> **Task description**: Which lines of the data below hold "page"? Copy each of them.

[Stored data]
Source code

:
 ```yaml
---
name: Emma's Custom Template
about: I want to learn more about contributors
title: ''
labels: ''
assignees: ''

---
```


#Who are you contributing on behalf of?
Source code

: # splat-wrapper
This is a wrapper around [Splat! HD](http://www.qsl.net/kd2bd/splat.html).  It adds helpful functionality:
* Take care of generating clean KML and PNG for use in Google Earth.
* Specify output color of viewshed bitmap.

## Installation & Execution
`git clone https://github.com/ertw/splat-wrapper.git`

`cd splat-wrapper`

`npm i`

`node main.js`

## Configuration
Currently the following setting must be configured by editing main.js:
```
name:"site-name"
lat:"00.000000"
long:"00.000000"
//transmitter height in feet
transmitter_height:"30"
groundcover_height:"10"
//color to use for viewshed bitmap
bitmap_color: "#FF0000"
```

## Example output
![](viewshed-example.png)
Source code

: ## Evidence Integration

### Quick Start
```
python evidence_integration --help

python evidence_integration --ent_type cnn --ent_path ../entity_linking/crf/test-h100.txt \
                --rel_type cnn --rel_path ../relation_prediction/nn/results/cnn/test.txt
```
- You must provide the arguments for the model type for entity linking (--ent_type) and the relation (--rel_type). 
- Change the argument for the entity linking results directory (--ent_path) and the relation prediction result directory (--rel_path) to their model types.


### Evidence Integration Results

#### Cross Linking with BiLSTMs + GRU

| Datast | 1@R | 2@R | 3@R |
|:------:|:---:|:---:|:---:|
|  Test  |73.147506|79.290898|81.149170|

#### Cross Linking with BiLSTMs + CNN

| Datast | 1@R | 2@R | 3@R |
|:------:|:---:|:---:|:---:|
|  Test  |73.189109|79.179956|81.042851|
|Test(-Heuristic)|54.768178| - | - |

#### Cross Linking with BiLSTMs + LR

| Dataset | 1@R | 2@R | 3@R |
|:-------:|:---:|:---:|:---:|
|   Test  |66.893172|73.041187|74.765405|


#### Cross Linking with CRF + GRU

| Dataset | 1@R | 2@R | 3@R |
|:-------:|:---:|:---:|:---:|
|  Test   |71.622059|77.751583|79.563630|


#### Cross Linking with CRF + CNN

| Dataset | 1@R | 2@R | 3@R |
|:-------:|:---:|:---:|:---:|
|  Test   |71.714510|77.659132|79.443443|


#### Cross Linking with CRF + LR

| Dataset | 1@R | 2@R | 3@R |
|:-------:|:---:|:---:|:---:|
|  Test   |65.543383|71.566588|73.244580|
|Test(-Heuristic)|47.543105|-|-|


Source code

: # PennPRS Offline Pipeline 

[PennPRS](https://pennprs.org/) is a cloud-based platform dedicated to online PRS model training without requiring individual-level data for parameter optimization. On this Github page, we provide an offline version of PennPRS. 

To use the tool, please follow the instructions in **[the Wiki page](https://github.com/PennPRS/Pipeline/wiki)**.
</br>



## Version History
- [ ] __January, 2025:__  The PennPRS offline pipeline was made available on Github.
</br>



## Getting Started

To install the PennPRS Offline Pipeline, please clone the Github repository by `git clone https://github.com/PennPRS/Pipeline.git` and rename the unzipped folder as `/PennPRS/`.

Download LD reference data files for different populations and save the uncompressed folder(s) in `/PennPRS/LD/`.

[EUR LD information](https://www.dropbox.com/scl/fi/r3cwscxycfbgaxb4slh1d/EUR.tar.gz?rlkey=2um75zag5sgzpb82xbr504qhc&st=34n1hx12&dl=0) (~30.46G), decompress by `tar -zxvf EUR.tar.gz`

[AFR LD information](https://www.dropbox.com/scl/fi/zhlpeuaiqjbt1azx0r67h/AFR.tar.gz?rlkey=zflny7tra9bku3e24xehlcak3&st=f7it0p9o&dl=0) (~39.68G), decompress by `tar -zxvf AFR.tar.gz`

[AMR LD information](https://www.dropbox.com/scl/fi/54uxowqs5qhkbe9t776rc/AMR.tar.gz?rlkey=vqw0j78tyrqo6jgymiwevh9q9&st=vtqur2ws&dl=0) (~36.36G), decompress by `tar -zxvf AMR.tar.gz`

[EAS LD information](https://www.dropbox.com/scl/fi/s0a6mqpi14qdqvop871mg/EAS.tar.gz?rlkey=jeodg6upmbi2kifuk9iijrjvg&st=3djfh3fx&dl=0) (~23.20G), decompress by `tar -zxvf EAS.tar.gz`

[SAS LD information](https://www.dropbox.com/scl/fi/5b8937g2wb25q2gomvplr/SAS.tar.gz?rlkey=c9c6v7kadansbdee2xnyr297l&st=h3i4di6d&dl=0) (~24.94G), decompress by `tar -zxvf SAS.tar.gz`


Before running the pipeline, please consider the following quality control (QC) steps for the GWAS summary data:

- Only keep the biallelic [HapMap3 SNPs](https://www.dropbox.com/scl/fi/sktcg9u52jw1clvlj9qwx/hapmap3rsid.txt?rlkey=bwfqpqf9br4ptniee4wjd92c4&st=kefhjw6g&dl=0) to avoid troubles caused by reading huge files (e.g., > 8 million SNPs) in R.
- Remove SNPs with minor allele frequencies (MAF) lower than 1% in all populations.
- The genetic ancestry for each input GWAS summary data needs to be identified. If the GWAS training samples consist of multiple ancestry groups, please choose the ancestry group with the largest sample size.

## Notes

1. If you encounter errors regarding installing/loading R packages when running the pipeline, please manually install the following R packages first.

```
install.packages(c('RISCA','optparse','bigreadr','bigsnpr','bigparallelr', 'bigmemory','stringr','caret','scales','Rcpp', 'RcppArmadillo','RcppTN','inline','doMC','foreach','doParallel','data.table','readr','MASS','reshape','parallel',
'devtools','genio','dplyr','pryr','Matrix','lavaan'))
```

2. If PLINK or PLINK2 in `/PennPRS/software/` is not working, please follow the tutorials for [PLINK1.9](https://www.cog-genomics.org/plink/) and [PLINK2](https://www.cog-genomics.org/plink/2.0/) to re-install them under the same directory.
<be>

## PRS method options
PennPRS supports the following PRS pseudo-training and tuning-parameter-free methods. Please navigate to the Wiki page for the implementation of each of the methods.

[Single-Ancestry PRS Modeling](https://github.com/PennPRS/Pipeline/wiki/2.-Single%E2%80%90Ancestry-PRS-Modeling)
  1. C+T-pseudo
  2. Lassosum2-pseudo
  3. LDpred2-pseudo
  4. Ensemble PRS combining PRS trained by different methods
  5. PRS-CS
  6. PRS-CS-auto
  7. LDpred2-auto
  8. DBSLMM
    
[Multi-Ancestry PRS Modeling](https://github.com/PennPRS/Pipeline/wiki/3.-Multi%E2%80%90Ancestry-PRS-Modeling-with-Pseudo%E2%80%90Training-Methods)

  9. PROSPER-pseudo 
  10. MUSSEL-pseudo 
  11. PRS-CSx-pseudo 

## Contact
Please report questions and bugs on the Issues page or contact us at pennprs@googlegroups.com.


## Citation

> **Exercise solution**:
[PennPRS](https://pennprs.org/) is a cloud-based platform dedicated to online PRS model training without requiring individual-level data for parameter optimization. On this Github page, we provide an offline version of PennPRS. 
To use the tool, please follow the instructions in **[the Wiki page](https://github.com/PennPRS/Pipeline/wiki)**.
PennPRS supports the following PRS pseudo-training and tuning-parameter-free methods. Please navigate to the Wiki page for the implementation of each of the methods.
Please report questions and bugs on the Issues page or contact us at pennprs@googlegroups.com.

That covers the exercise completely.